# What the exercise asks:
Nothing but the lines from the one containing "configurar el CPLD" through the end of the data below may appear in the response, each one exact.

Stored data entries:
====

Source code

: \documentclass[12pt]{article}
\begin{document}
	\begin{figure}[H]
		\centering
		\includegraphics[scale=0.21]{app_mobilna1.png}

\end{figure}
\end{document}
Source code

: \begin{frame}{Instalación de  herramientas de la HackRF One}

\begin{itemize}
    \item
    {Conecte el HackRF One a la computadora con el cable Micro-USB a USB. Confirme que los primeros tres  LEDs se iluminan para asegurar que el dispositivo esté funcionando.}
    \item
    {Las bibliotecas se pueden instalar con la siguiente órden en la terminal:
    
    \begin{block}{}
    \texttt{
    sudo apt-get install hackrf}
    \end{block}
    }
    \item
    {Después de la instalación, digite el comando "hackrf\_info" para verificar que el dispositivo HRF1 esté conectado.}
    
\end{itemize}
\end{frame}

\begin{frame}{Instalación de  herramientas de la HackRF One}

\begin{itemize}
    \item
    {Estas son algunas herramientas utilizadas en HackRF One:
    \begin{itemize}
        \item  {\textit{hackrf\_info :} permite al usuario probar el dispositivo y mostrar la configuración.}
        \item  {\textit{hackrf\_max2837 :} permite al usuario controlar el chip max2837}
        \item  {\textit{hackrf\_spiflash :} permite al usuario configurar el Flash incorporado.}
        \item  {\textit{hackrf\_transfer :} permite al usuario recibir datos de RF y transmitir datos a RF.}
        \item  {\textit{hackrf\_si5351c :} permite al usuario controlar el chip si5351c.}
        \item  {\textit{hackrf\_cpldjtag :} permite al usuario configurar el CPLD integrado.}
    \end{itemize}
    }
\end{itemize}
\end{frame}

====

# Solution to this problem:
        \item  {\textit{hackrf\_cpldjtag :} permite al usuario configurar el CPLD integrado.}
    \end{itemize}
    }
\end{itemize}
\end{frame}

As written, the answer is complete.